The biggest blind spot today is underestimating the shift from siloed modernisation to enterprise-wide orchestration. Most Tier-1 organisations are not short on budget or technology; they already sit on vast data assets. The real gap is execution courage and the willingness to move first in a rapidly shifting environment shaped by disruption and risk.
Leaders must accelerate automation of transactional work to strengthen resilience and focus on strategic advantage.
How did your transition from architecture to executive leadership shape your style?
Starting my career in engineering and solution architecture gave me a strong foundation in systems thinking. I learned how platforms behave, where architectural debt accumulates, and how early design decisions shape long-term scalability. As I moved into CXO roles, I realised the real challenge is not technology itself, but aligning people, processes, and data around a unified business outcome, often while balancing board-level expectations.
Today, my leadership style is guided by three principles: clarity of purpose, architectural discipline, and empathy for adoption. I believe effective technology leaders must be able to zoom in and zoom out, close enough to understand engineering realities and strategic enough to connect them to enterprise value.
My approach is about simplifying complexity and enabling teams to execute with speed, focus, and clarity.
What lies ahead for you and Performance Partners?

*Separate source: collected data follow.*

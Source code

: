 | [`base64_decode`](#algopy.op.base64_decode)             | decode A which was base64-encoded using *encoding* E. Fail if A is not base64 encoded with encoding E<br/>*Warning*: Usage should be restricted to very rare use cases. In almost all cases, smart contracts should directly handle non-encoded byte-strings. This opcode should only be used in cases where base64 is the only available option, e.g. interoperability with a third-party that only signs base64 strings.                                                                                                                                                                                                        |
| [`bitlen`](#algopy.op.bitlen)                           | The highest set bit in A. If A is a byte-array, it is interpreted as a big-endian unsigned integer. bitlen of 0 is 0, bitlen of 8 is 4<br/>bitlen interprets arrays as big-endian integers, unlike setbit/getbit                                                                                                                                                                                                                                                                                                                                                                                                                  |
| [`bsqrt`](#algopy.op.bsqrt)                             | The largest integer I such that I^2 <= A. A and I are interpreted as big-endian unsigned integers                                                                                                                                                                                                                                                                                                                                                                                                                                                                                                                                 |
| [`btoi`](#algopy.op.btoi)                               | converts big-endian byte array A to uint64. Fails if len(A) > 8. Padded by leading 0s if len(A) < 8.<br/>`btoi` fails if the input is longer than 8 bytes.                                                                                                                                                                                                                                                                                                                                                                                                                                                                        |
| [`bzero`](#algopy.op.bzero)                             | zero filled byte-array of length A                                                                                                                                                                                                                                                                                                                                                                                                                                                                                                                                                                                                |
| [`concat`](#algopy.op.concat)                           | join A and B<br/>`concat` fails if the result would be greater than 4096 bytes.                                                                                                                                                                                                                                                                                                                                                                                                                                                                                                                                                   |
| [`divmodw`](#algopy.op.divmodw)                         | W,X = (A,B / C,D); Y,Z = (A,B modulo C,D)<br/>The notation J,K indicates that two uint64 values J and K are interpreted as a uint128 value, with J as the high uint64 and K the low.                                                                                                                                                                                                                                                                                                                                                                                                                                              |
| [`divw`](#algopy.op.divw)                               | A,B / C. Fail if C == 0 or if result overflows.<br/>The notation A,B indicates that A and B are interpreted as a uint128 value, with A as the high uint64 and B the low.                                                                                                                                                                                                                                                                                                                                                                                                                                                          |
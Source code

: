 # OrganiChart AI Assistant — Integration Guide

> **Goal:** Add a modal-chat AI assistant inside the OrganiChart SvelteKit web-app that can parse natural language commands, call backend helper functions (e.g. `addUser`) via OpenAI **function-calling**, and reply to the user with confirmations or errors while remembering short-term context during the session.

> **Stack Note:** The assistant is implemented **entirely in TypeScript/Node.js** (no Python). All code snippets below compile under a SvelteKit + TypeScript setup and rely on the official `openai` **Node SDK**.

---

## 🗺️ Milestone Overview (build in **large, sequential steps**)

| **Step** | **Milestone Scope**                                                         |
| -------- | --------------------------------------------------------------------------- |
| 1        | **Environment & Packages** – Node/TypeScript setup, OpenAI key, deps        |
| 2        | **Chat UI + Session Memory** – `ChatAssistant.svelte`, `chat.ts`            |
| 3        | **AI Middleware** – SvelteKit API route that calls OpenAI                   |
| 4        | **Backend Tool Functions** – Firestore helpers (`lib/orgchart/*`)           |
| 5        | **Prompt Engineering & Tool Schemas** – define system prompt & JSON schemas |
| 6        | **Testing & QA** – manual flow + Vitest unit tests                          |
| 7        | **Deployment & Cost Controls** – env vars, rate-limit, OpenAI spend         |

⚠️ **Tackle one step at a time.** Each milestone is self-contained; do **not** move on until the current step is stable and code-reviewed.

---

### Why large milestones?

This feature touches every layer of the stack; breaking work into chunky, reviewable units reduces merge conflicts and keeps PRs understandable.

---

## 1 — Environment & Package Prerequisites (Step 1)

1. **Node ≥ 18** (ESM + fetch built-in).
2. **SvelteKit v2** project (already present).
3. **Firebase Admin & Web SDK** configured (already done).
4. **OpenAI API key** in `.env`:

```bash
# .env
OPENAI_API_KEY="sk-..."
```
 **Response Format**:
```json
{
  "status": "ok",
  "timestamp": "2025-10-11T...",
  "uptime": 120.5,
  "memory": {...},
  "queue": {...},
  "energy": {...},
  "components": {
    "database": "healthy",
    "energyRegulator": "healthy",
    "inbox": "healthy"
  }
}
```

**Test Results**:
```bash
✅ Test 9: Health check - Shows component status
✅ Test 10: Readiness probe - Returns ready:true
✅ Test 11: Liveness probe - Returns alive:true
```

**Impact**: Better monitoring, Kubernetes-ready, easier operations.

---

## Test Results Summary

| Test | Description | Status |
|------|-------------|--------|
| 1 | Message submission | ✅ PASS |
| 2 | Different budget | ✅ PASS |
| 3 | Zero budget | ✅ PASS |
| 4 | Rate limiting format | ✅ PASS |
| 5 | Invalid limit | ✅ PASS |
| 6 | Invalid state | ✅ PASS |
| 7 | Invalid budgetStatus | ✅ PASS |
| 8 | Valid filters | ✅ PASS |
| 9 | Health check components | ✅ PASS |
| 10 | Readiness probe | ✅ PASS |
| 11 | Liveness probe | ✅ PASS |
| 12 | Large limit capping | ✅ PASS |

My future focus is entirely on scaling the market impact of Performance Partners. Together, Amit and I combine over 50 years of enterprise strategy and technology depth to guide organisations through high-stakes inflection points.
For Tier-1 enterprises, our goal is to disrupt legacy thinking, auditing their architectures and data flows to unlock hidden ROI from existing investments. For SMEs, we aim to architect their digital
foundations correctly right from inception to building AI-ready, scalable models that protect their growth from day one.
Ultimately, my mission is to prevent organisations from making multi-million-dollar architectural mistakes, transforming raw corporate ambition into undeniable market leadership.
What is your pragmatic philosophy on AI and Automation?
AI is the defining enterprise lever of our generation, but it delivers sustained value only when embedded into the core operating model. The real constraint today is not experimentation, but execution readiness. Hence, we follow a pragmatic three-step approach to AI adoption.
First, cross-functional AI literacy. AI understanding must extend beyond IT to business functions such as sales, finance, and customer operations to enable better decision-making.
Second, value-driven automation. Focus on high-impact use cases like workflow automation, escalation management, customer support efficiency, and cost optimisation that demonstrate immediate business value.
Third, data architecture normalisation. Advanced AI capabilities depend on clean, structured, and trusted data foundations. Without this, even the most advanced AI strategies fail to scale.
This approach ensures AI moves from concept to measurable enterprise impact.